“父亲天心明鉴,为世间除去一奸邪。”谢非池再抱一拳。
得他毕恭毕敬的答复,玄钧却并不出言令他再回席中。
气氛一时僵持。
一旁,玉机真人终于不忍。
她和缓道:“非池,你在那呆呆站着做什么,快入座罢。”
……
白天乔慧还真见了谢非池母亲玉机真人一面。
她前来拜见,先是抱了一拳,又将准备好的礼物捧出。
虽说师兄和她说不用带礼物拜访昆仑,但她的小灵囊里存了一堆平日做任务得到的赏赐,她也用不上那许多,仔细挑一件名贵的送与玉机真人好嘞。
玉机气度高华,为人却很和善,忙将她拉起,唤来侍女收下那小礼。
白虹道缥缈云雾中,玉机与她一道走着。玉机对她的学业很是关怀,听乔慧说自己在玉宸台名列前三,她笑道:“玉宸台中竞争激烈,小慧你的排名仅在两位首席之后,很是厉害。非池的信中提起过你,今日得见,确实是一表人才。”
乔慧挠了挠头,很有点不好意思。
一路上,玉机都在与她谈笑,问她的学业,又问她的志向,只在偶然间提起谢非池一二句来。
第一回是在一座废园旁,玉机道这可是非池小时候灵力大发威烧毁的。
第二回是在昆仑学宫中,玉机又指指几位看似光风霁月清直不屈的仙师,说那几位先生从前可都被非池一掌拍得站不起来呢。

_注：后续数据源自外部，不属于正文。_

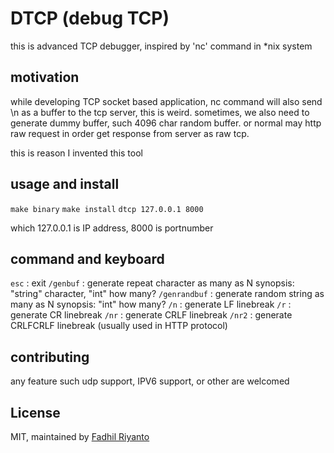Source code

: # DTCP (debug TCP)

this is advanced TCP debugger, inspired by 'nc' command in
*nix system

## motivation
while developing TCP socket based application, nc command will also send \n as a buffer to the tcp server, this is weird.
sometimes, we also need to generate dummy buffer, such 4096 char random buffer. or normal may http raw request in order get response from server as raw tcp.

this is reason I invented this tool

## usage and install
`make binary`
`make install`
`dtcp 127.0.0.1 8000`

which 127.0.0.1 is IP address, 8000 is portnumber

## command and keyboard
`esc` : exit
`/genbuf` : generate repeat character as many as N
synopsis: "string" character, "int" how many?
`/genrandbuf` : generate random string as many as N
synopsis: "int" how many?
`/n` : generate LF linebreak
`/r` : generate CR linebreak
`/nr` : generate CRLF linebreak
`/nr2` : generate CRLFCRLF linebreak (usually used in HTTP protocol)



## contributing
any feature such udp support, IPV6 support, or other are welcomed

## License
MIT, maintained by <a href="https://github.com/fadhil-riyanto/">Fadhil Riyanto</a>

乔慧越听越疑惑,怎么听起来师兄小小年纪已经上房揭瓦毁天灭地,这对吗……
玉机道:“小时候他还没学会控制灵力,一不留神就烧了一座园林,在学宫和老师对练时也总是不小心把教习先生们一掌轰出十里远,打得别人七窍流血。有一回,他施御水术,却不慎将他父亲建在湖边的宝塔冲毁……”
乔慧心道,这还真是大水冲了龙王庙了!
“非池他从前没少受他父亲责罚,但一个五六岁的孩子,又焉能要求他事事做到尽善尽美呢?”
乔慧虽觉师兄儿时到处拆拆太耗建材了点,但听玉机真人追忆往昔时语气惋惜,总不好在人家慈母心肠面前直言吧,便道:“是呀是呀,真是令人同情。”
玉机继续道:“昆仑戒律森严,他小时候老是板着个脸,长大后更是变本加厉,脾气臭得很。难为小慧你能看上他,我也就了却心头一桩大事了。”
乔慧便道:“哪里哪里,不敢当不敢当。”怎么真人形容起师兄来,简直像个要赶紧抛售的烫手山芋一样!
玉机陪同她在昆仑中转了许久,这儿看一下那儿讲解一下,几乎将谢非池的底儿都揭了。乔慧心道记着这么多师兄的童年往事可不好,以后怎么直视他?
与玉机真人相谈罢,她负着手往回走,苦心思索待会见了谢非池如何忍住不笑。
抬头忽见一英轩修长人影,自长廊尽头走来,影映萤窗上,如画上飘逸墨痕。
冷香幽幽,丝丝缕缕。
真是说曹操曹操便到。不知何故,他竟又换了一身衣裳,白衣,桃花流水纹,水动花梢动,花摇水影摇。
“师兄?”
他昨天没来,乔慧还以为他当真是大家闺秀心态,觉得女子与男子授受不亲,好罢,原来是要拖延一日,换了一身衣服才来——姗姗来迟,华美登场!
“你笑什么?”谢非池墨黑的眸看向她。
“没笑什么没笑什么,我可严肃得很。”乔慧面不改色,张口就来。
见谢非池仍狐疑地打量着她,她只好——
“师兄,祝你生辰快乐呀。”乔慧说着,从灵囊中取出一物。
当日听他说他冠礼在即,她在灵囊中翻翻找找一番,终于找出样适合当礼物的小玩意。是一玉佩。此玉是她在一任务中所得,淡白的灵玉,她临时熬了一夜雕琢,便琢成虎形。栩栩如生的白玉的虎。
谢非池将它接过。
这白虎竟也和她画的那些猫狗一样,圆头圆脑,四体甚短。
他失笑:“谢谢。”
自他进门,乔慧便察觉他似有隐隐的不乐,如今逗得他展颜,她心道,且由着师兄开心去。道侣之事,以后得了时机再说,总不好在人家生辰时拂他兴头。